» **EXERCISE**
Lines from the one containing "project on Netlify" through the end of the data below are to be transcribed exactly; leave out all others.

Stored data:
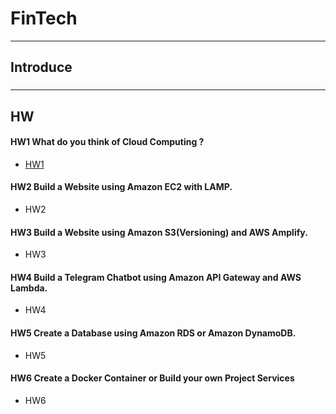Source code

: # FinTech
---
## Introduce
###

---
## HW
#### HW1 What do you think of Cloud Computing ?
* [HW1](/What_do_you_think_of_Cloud_Computing?.md)
#### HW2 Build a Website using Amazon EC2 with LAMP.
* HW2
#### HW3 Build a Website using Amazon S3(Versioning) and AWS Amplify.
* HW3
#### HW4 Build a Telegram Chatbot using Amazon API Gateway and AWS Lambda.
* HW4
#### HW5 Create a Database using Amazon RDS or Amazon DynamoDB.
* HW5
#### HW6 Create a Docker Container or Build your own Project Services
* HW6
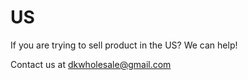 # US

If you are trying to sell product in the US?
We can help!

Contact us at [dkwholesale@gmail.com](mailto:dkwholesale@gmail.com)
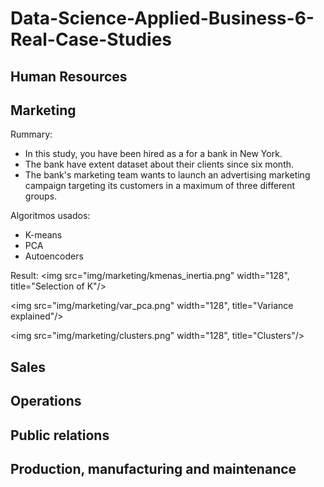 # Data-Science-Applied-Business-6-Real-Case-Studies

## Human Resources

## Marketing

Rummary:

* In this study, you have been hired as a for a bank in New York.
* The bank have extent dataset about their clients since six month.
* The bank's marketing team wants to launch an advertising marketing campaign targeting its customers in a maximum of three different groups.

Algoritmos usados:

* K-means
* PCA
* Autoencoders

Result:
<img src="img/marketing/kmenas_inertia.png" width="128", title="Selection of K"/>

<img src="img/marketing/var_pca.png" width="128", title="Variance explained"/>

<img src="img/marketing/clusters.png" width="128", title="Clusters"/>

## Sales

## Operations

## Public relations

## Production, manufacturing and maintenance
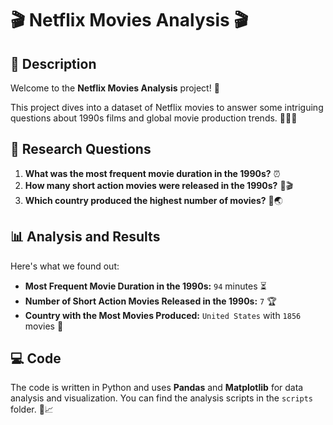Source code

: # 🎬 Netflix Movies Analysis 🎬

## 📖 Description

Welcome to the **Netflix Movies Analysis** project! 🎉 

This project dives into a dataset of Netflix movies to answer some intriguing questions about 1990s films and global movie production trends. 🕵️‍♂️✨

## 🤔 Research Questions

1. **What was the most frequent movie duration in the 1990s?** ⏰
2. **How many short action movies were released in the 1990s?** 🥋🎬
3. **Which country produced the highest number of movies?** 🌟🌏

## 📊 Analysis and Results

Here's what we found out:

- **Most Frequent Movie Duration in the 1990s:** `94` minutes ⏳
- **Number of Short Action Movies Released in the 1990s:** `7` 🏆
- **Country with the Most Movies Produced:** `United States` with `1856` movies 🌟

## 💻 Code

The code is written in Python and uses **Pandas** and **Matplotlib** for data analysis and visualization. You can find the analysis scripts in the `scripts` folder. 🐍📈



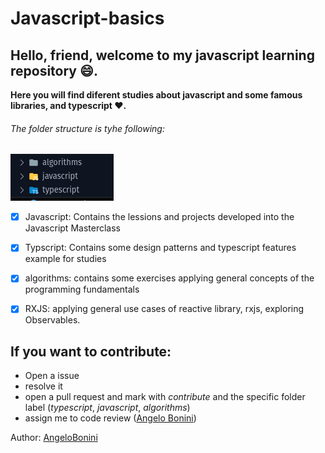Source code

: # Javascript-basics

## Hello, friend, welcome to my javascript learning repository :smile:.
**Here you will find diferent studies about javascript and some famous libraries, and typescript :heart:.** 
###### The folder structure is tyhe following:

![alt text](assets/folders.png?raw=true "Folders")

- [x] Javascript: Contains the lessions and projects developed into the Javascript Masterclass
- [x] Typscript: Contains some design patterns and typescript features example for studies
- [x] algorithms: contains some exercises applying general concepts of the programming fundamentals
- [x] RXJS: applying general use cases of reactive library, rxjs, exploring Observables. 


## If you want to contribute:

+ Open a issue
+ resolve it 
+ open a pull request and mark with _contribute_ and  the specific folder label (_typescript_, _javascript_, _algorithms_)
+ assign me to code review ([Angelo Bonini](https://github.com/AngeloBonini))

Author: [AngeloBonini](https://github.com/AngeloBonini)


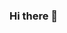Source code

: ### Hi there 👋

<!--
**rlc900/rlc900** is a ✨ _special_ ✨ repository because its `README.md` (this file) appears on your GitHub profile.

Here are some ideas to get you started:

- 🔭 I’m currently working on my portfolio using React & Gatsby.
- 🌱 I’m currently learning algorithms.
- 👯 I’m looking to collaborate on frontend projects.
- 🤔 I’m looking for help with keeping my code less DRY
- 📧 How to reach me: rianna.cleary@gmail.com
- 😄 Pronouns: She/her
- ✨ Fun fact: When I'm not coding, I'm usually playing video games, DJing, or perfecting the perfect ramen dish!
-->
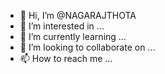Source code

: - 👋 Hi, I’m @NAGARAJTHOTA
- 👀 I’m interested in ...
- 🌱 I’m currently learning ...
- 💞️ I’m looking to collaborate on ...
- 📫 How to reach me ...

<!---
NAGARAJTHOTA/NAGARAJTHOTA is a ✨ special ✨ repository because its `README.md` (this file) appears on your GitHub profile.
You can click the Preview link to take a look at your changes.
--->
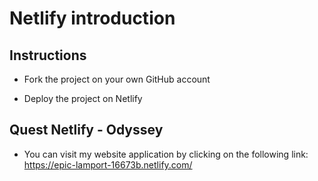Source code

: # Netlify introduction

## Instructions

* Fork the project on your own GitHub account

* Deploy the project on Netlify

## Quest Netlify - Odyssey

* You can visit my website application by clicking on the following link: https://epic-lamport-16673b.netlify.com/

» **EXPECTED ANSWER**
* Deploy the project on Netlify

## Quest Netlify - Odyssey

* You can visit my website application by clicking on the following link: https://epic-lamport-16673b.netlify.com/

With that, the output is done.